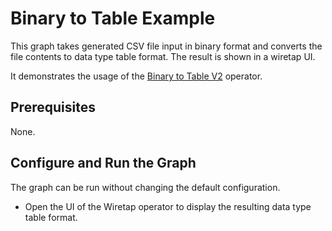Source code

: <!-- loio3c2f3b5047a94fd380add16f8a44dd0e -->

# Binary to Table Example

This graph takes generated CSV file input in binary format and converts the file contents to data type table format. The result is shown in a wiretap UI.



It demonstrates the usage of the [Binary to Table V2](../data-intelligence-operators/binary-to-table-v2-1bb16c0.md) operator.



<a name="loio3c2f3b5047a94fd380add16f8a44dd0e__section_lfs_l2c_pqb"/>

## Prerequisites

None.



<a name="loio3c2f3b5047a94fd380add16f8a44dd0e__section_krf_n2c_pqb"/>

## Configure and Run the Graph

The graph can be run without changing the default configuration.

-   Open the UI of the Wiretap operator to display the resulting data type table format.


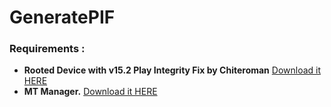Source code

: # GeneratePIF

### Requirements :
+ **Rooted Device with v15.2 Play Integrity Fix by Chiteroman** [Download it HERE](https://github.com/chiteroman/PlayIntegrityFix/releases/download/v15.2/PlayIntegrityFix_v15.2.zip)
+ **MT Manager.** [Download it HERE](https://github.com/x1337cn/GeneratePIF/releases/download/v0.1/MT.Manager.apk)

◆ TASK PROMPT ◆
The result should be the full set of entries above, restated exactly and without images.

◆ TASK RESPONSE ◆
Source code

: <!-- loio3c2f3b5047a94fd380add16f8a44dd0e -->

# Binary to Table Example

This graph takes generated CSV file input in binary format and converts the file contents to data type table format. The result is shown in a wiretap UI.



It demonstrates the usage of the [Binary to Table V2](../data-intelligence-operators/binary-to-table-v2-1bb16c0.md) operator.



<a name="loio3c2f3b5047a94fd380add16f8a44dd0e__section_lfs_l2c_pqb"/>

## Prerequisites

None.



<a name="loio3c2f3b5047a94fd380add16f8a44dd0e__section_krf_n2c_pqb"/>

## Configure and Run the Graph

The graph can be run without changing the default configuration.

-   Open the UI of the Wiretap operator to display the resulting data type table format.


Source code

: # GeneratePIF

### Requirements :
+ **Rooted Device with v15.2 Play Integrity Fix by Chiteroman** [Download it HERE](https://github.com/chiteroman/PlayIntegrityFix/releases/download/v15.2/PlayIntegrityFix_v15.2.zip)
+ **MT Manager.** [Download it HERE](https://github.com/x1337cn/GeneratePIF/releases/download/v0.1/MT.Manager.apk)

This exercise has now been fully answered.